As of April 30, 2019, and April 30, 2018, respectively, the Company owed $0 and $66,030 in principal and $0 and $4,554 in accrued interest.
Power Up Note 2 – On November 16, 2017, the Company sold a 12% convertible note in the principal amount of $36,000 of which the Company received $30,000 after payment of legal fees of $6,000.
The intrinsic value of the BCF was computed as the difference between the fair value of the common stock issuable upon conversion of the Note and the total price to convert based on the effective conversion price on the date of issuance. The calculated intrinsic value was $23,016 and is being accreted over the 9.5-month term of the Note.
The Note became due and payable on August 30, 2018 and the Company is in default of its obligations under the Note. The default interest rate of 22% per annum began accruing on August 31, 2018.
During the year ended April 30, 2019, the Company issued 138,791,667 common shares for a value of $9,050, which was applied against the principal on the Note.
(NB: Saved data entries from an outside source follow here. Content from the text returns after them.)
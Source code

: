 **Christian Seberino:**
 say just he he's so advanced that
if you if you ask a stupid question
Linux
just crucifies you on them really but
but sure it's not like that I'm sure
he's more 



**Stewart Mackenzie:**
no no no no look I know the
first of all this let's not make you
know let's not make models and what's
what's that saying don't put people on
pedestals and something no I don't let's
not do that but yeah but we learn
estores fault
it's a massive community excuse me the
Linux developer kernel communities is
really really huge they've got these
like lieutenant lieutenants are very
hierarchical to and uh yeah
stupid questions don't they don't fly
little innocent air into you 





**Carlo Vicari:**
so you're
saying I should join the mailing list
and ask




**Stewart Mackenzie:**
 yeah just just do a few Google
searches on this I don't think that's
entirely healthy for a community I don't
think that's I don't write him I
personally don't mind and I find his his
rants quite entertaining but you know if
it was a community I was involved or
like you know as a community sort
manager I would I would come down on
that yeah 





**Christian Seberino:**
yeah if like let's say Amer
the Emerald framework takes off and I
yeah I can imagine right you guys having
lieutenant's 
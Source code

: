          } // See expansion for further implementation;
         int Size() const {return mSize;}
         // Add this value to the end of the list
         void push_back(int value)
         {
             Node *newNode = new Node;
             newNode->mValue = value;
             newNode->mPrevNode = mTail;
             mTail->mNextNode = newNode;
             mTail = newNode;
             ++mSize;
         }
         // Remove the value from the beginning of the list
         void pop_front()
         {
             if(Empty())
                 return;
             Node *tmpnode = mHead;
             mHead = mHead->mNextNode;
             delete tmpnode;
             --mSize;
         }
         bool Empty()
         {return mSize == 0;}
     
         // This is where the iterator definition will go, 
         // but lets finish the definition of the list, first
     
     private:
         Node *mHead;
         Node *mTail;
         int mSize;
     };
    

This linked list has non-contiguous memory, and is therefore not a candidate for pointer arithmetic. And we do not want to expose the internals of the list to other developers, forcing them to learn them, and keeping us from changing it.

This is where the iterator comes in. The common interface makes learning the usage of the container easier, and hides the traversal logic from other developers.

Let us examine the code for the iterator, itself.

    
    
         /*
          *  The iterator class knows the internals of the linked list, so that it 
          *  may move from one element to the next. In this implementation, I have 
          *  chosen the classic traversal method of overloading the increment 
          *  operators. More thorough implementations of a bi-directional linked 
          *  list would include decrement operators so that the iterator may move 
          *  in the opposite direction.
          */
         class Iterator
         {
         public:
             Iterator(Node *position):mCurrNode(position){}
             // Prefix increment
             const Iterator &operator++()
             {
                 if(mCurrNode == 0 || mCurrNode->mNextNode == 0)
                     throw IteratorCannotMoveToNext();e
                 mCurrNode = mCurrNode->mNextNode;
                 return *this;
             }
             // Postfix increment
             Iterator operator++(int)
During the year ended April 30, 2018, the Company issued no shares against the balance on the Note.
As of April 30, 2019, and April 30, 2018, respectively, the Company owed $26,950 and $36,000 in principal and $9,850 and $2,006 in accrued interest.
As of April 30, 2019, the equivalent number of common shares the Company would be required to issue to satisfy the Note is 603,279,747. The number of common shares the Company is required to have in reserve on the note is 1,809,839,240.
Power Up Note 3 – On January 5, 2018 the Company sold a 12% convertible note in the principal amount of $38,000 of which the Company received $32,000 after payment of legal fees.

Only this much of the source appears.